Documents
What is Apache Parquet?
Apache Parquet is a columnar storage format optimized for analytics workloads. It provides efficient compression and encoding, enabling faster scans and lower storage costs compared to row-based formats. Parquet is widely used in data engineering and analytics stacks including Spark, Trino, Presto, Snowflake, BigQuery, and more.
Why use Parquet Editor?
Parquet Editor lets you open, inspect, and modify Parquet files directly in your browser. Powered by Embedded DB in your browser and WebAssembly, your files never leave your device, making it ideal for sensitive data.
Getting Started (Step-by-step)
Option 1: Edit an Existing Parquet File
- Open the Home page.
- Click Select Parquet File and choose a .parquet file from your computer.
- Review the Schema tab to see column names, types, and nullable properties.
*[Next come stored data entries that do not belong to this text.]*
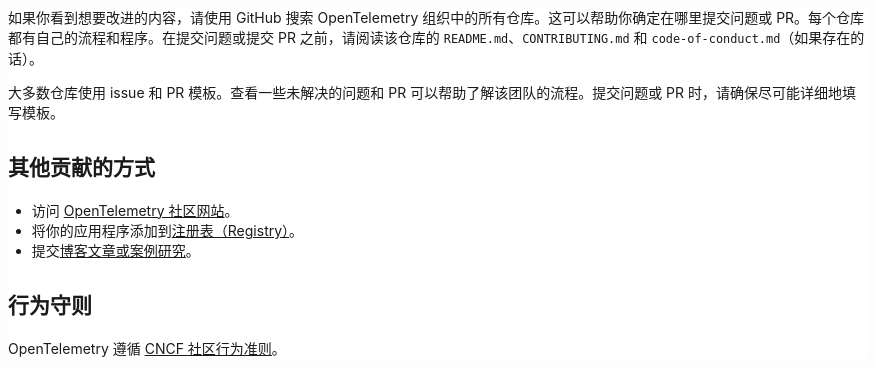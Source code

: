 如果你看到想要改进的内容，请使用 GitHub 搜索 OpenTelemetry 组织中的所有仓库。这可以帮助你确定在哪里提交问题或 PR。每个仓库都有自己的流程和程序。在提交问题或提交 PR 之前，请阅读该仓库的 `README.md`、`CONTRIBUTING.md` 和 `code-of-conduct.md`（如果存在的话）。

大多数仓库使用 issue 和 PR 模板。查看一些未解决的问题和 PR 可以帮助了解该团队的流程。提交问题或 PR 时，请确保尽可能详细地填写模板。

## 其他贡献的方式

- 访问 [OpenTelemetry 社区网站](/community/)。
- 将你的应用程序添加到[注册表（Registry）](/ecosystem)。
- 提交[博客文章或案例研究](/docs/contributing/blog/)。

[仪表板]: https://app.netlify.com/sites/opentelemetry/overview
[部署预览]: https://www.netlify.com/blog/2016/07/20/introducing-deploy-previews-in-netlify/

## 行为守则

OpenTelemetry 遵循 [CNCF 社区行为准则](https://github.com/cncf/foundation/blob/main/code-of-conduct.md)。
- Switch to the Data tab to view, add, edit, or delete rows.
- Click Download Parquet File to save your changes.
Option 2: Create a New Parquet File from Scratch
- Open the Home page.
- Click New File to start with a blank schema.
- In the Schema tab, define your columns:
- Click Add Column to create new columns
- Set the column name (e.g., "user_id", "email", "created_at")
- Choose the data type (string, integer, double, boolean, timestamp, date, etc.)
- Toggle nullable if the column can contain null values
- For complex types, you can define structs, lists, and maps
- Switch to the Data tab and click Add Row to insert data.
- Fill in the values for each column in your new rows.
- Click Download Parquet File to export your newly created file.
Tips & Best Practices
- Keep schemas stable across files to simplify downstream processing.
- Use appropriate types (e.g., timestamps vs strings) for better performance.
- Validate data ranges and nullability before exporting.
FAQ
- Are my files uploaded? No. All processing happens in your browser.
- Max file size? Depends on your browser memory. Try splitting very large datasets.
- Is it free? Yes, the tool is free to use.
Release Notes
December 2025
- Parquet Version 2 Support: Added full support for reading and writing Parquet files using version 2 format specifications, enabling better compression and encoding options.
- Large File Handling: Added warnings and improved error messages for large files to help users understand browser memory limitations.
June 2025
- Pagination Support: Added pagination for viewing large datasets with thousands of rows efficiently.
- Advanced Filtering & Sorting: Introduced column-level filtering and multi-column sorting capabilities for better data exploration.
- Struct Type Support: Full support for creating and editing Parquet struct (nested object) types in your schemas.
- Malformed Data Handling: Improved error handling for corrupted or malformed struct data.
May 2025
- Decimal Type Support: Added support for decimal/numeric data types with precision and scale.
- Complex Data Types: Enhanced support for nested schemas including maps, lists, and arrays.
- BigInt Support: Proper handling of large integer values and BigInt data types.
- Timestamp & Date Improvements: Fixed issues with timestamp precision and date rendering in arrays.
- Export Enhancements: Improved file export functionality with better handling of edited data.
January 2025
- Initial Release: Browser-based Parquet file editor with schema editing and data manipulation.
- Privacy-First Design: All processing happens locally in the browser with no server uploads.
- Complex Datatype Support: Initial support for nested and complex Parquet data types.